Exercise:
I'd like the entries repeated exactly, without their pictures.

Recorded data:

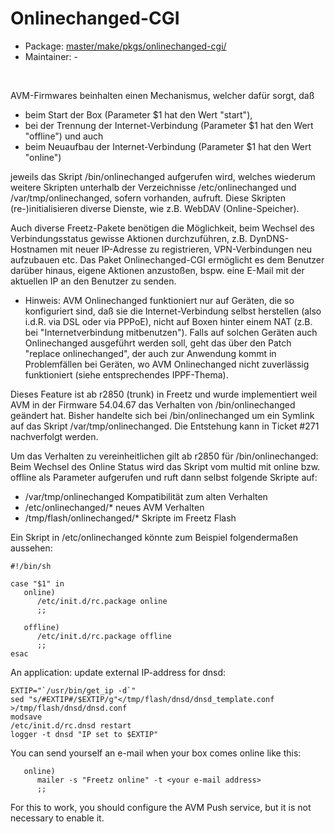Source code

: # Onlinechanged-CGI
 - Package: [master/make/pkgs/onlinechanged-cgi/](https://github.com/Freetz-NG/freetz-ng/tree/master/make/pkgs/onlinechanged-cgi/)
 - Maintainer: -
<br>

AVM-Firmwares beinhalten einen Mechanismus, welcher dafür sorgt, daß

 * beim Start der Box (Parameter $1 hat den Wert "start"),
 * bei der Trennung der Internet-Verbindung (Parameter $1 hat den Wert "offline") und auch
 * beim Neuaufbau der Internet-Verbindung (Parameter $1 hat den Wert "online") 

jeweils das Skript /bin/onlinechanged aufgerufen wird, welches wiederum weitere Skripten unterhalb der Verzeichnisse /etc/onlinechanged und
/var/tmp/onlinechanged, sofern vorhanden, aufruft. Diese Skripten (re-)initialisieren diverse Dienste, wie z.B. WebDAV (Online-Speicher).

Auch diverse Freetz-Pakete benötigen die Möglichkeit, beim Wechsel des Verbindungsstatus gewisse Aktionen durchzuführen, z.B. DynDNS-Hostnamen
mit neuer IP-Adresse zu registrieren, VPN-Verbindungen neu aufzubauen etc. Das Paket Onlinechanged-CGI ermöglicht es dem Benutzer darüber hinaus,
eigene Aktionen anzustoßen, bspw. eine E-Mail mit der aktuellen IP an den Benutzer zu senden.

 * Hinweis: AVM Onlinechanged funktioniert nur auf Geräten, die so konfiguriert sind, daß sie die Internet-Verbindung selbst herstellen (also
   i.d.R. via DSL oder via PPPoE), nicht auf Boxen hinter einem NAT (z.B. bei "Internetverbindung mitbenutzen"). Falls auf solchen Geräten auch
   Onlinechanged ausgeführt werden soll, geht das über den Patch "replace onlinechanged", der auch zur Anwendung kommt in Problemfällen bei Geräten,
   wo AVM Onlinechanged nicht zuverlässig funktioniert (siehe entsprechendes ​IPPF-Thema).


Dieses Feature ist ab r2850 (trunk) in Freetz und wurde implementiert weil AVM in der Firmware 54.04.67 das Verhalten von /bin/onlinechanged geändert hat.
Bisher handelte sich bei /bin/onlinechanged um ein Symlink auf das Skript /var/tmp/onlinechanged. Die Entstehung kann in Ticket #271 nachverfolgt werden.

Um das Verhalten zu vereinheitlichen gilt ab r2850 für /bin/onlinechanged:
Beim Wechsel des Online Status wird das Skript vom multid mit online bzw. offline als Parameter aufgerufen und ruft dann selbst folgende Skripte auf:

 * /var/tmp/onlinechanged 	Kompatibilität zum alten Verhalten
 * /etc/onlinechanged/* 	neues AVM Verhalten
 * /tmp/flash/onlinechanged/* 	Skripte im Freetz Flash

Ein Skript in /etc/onlinechanged könnte zum Beispiel folgendermaßen aussehen:
```
#!/bin/sh

case "$1" in
   online)
      /etc/init.d/rc.package online
      ;;

   offline)
      /etc/init.d/rc.package offline
      ;;
esac
```

An application: update external IP-address for dnsd:
```
EXTIP="`/usr/bin/get_ip -d`"
sed "s/#EXTIP#/$EXTIP/g"</tmp/flash/dnsd/dnsd_template.conf >/tmp/flash/dnsd/dnsd.conf
modsave
/etc/init.d/rc.dnsd restart
logger -t dnsd "IP set to $EXTIP"
```

You can send yourself an e-mail when your box comes online like this:

```
   online)
      mailer -s "Freetz online" -t <your e-mail address>
      ;;
```

For this to work, you should configure the ​AVM Push service, but it is not necessary to enable it.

Completed task:
Source code

: # Onlinechanged-CGI
 - Package: [master/make/pkgs/onlinechanged-cgi/](https://github.com/Freetz-NG/freetz-ng/tree/master/make/pkgs/onlinechanged-cgi/)
 - Maintainer: -
<br>

AVM-Firmwares beinhalten einen Mechanismus, welcher dafür sorgt, daß

 * beim Start der Box (Parameter $1 hat den Wert "start"),
 * bei der Trennung der Internet-Verbindung (Parameter $1 hat den Wert "offline") und auch
 * beim Neuaufbau der Internet-Verbindung (Parameter $1 hat den Wert "online") 

jeweils das Skript /bin/onlinechanged aufgerufen wird, welches wiederum weitere Skripten unterhalb der Verzeichnisse /etc/onlinechanged und
/var/tmp/onlinechanged, sofern vorhanden, aufruft. Diese Skripten (re-)initialisieren diverse Dienste, wie z.B. WebDAV (Online-Speicher).

Auch diverse Freetz-Pakete benötigen die Möglichkeit, beim Wechsel des Verbindungsstatus gewisse Aktionen durchzuführen, z.B. DynDNS-Hostnamen
mit neuer IP-Adresse zu registrieren, VPN-Verbindungen neu aufzubauen etc. Das Paket Onlinechanged-CGI ermöglicht es dem Benutzer darüber hinaus,
eigene Aktionen anzustoßen, bspw. eine E-Mail mit der aktuellen IP an den Benutzer zu senden.

 * Hinweis: AVM Onlinechanged funktioniert nur auf Geräten, die so konfiguriert sind, daß sie die Internet-Verbindung selbst herstellen (also
   i.d.R. via DSL oder via PPPoE), nicht auf Boxen hinter einem NAT (z.B. bei "Internetverbindung mitbenutzen"). Falls auf solchen Geräten auch
   Onlinechanged ausgeführt werden soll, geht das über den Patch "replace onlinechanged", der auch zur Anwendung kommt in Problemfällen bei Geräten,
   wo AVM Onlinechanged nicht zuverlässig funktioniert (siehe entsprechendes ​IPPF-Thema).


Dieses Feature ist ab r2850 (trunk) in Freetz und wurde implementiert weil AVM in der Firmware 54.04.67 das Verhalten von /bin/onlinechanged geändert hat.
Bisher handelte sich bei /bin/onlinechanged um ein Symlink auf das Skript /var/tmp/onlinechanged. Die Entstehung kann in Ticket #271 nachverfolgt werden.

Um das Verhalten zu vereinheitlichen gilt ab r2850 für /bin/onlinechanged:
Beim Wechsel des Online Status wird das Skript vom multid mit online bzw. offline als Parameter aufgerufen und ruft dann selbst folgende Skripte auf:

 * /var/tmp/onlinechanged 	Kompatibilität zum alten Verhalten
 * /etc/onlinechanged/* 	neues AVM Verhalten
 * /tmp/flash/onlinechanged/* 	Skripte im Freetz Flash

Ein Skript in /etc/onlinechanged könnte zum Beispiel folgendermaßen aussehen:
```
#!/bin/sh

case "$1" in
   online)
      /etc/init.d/rc.package online
      ;;

   offline)
      /etc/init.d/rc.package offline
      ;;
esac
```

An application: update external IP-address for dnsd:
```
EXTIP="`/usr/bin/get_ip -d`"
sed "s/#EXTIP#/$EXTIP/g"</tmp/flash/dnsd/dnsd_template.conf >/tmp/flash/dnsd/dnsd.conf
modsave
/etc/init.d/rc.dnsd restart
logger -t dnsd "IP set to $EXTIP"
```

You can send yourself an e-mail when your box comes online like this:

```
   online)
      mailer -s "Freetz online" -t <your e-mail address>
      ;;
```

For this to work, you should configure the ​AVM Push service, but it is not necessary to enable it.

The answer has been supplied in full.